Scan the records and identify every line in which the string "tester" occurs, then return those lines.

-- Opening Marker --

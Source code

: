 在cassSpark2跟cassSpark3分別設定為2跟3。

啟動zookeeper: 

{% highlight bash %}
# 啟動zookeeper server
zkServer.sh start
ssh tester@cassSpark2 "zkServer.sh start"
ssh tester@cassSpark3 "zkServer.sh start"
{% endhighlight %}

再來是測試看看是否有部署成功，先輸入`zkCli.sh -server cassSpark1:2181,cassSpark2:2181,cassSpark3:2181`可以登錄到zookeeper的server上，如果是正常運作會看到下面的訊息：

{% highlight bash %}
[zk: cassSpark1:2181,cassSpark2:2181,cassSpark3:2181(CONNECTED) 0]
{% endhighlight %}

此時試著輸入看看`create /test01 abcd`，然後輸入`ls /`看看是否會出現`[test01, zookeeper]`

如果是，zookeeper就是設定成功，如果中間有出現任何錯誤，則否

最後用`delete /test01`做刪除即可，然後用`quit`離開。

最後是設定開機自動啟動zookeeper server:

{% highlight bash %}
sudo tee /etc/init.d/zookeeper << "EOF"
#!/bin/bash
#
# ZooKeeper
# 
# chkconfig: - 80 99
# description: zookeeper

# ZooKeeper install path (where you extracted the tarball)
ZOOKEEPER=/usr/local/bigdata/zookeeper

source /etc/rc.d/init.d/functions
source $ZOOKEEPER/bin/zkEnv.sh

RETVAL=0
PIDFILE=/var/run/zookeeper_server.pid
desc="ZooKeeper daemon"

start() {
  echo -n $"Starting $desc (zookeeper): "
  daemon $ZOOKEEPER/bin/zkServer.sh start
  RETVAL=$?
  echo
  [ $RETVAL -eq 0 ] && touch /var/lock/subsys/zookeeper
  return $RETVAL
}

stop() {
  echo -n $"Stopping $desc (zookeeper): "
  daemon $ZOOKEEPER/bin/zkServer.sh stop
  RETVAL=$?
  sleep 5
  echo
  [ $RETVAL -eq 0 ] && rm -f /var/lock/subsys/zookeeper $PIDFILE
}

-- Closing Marker --

_Task response_
ssh tester@cassSpark2 "zkServer.sh start"
ssh tester@cassSpark3 "zkServer.sh start"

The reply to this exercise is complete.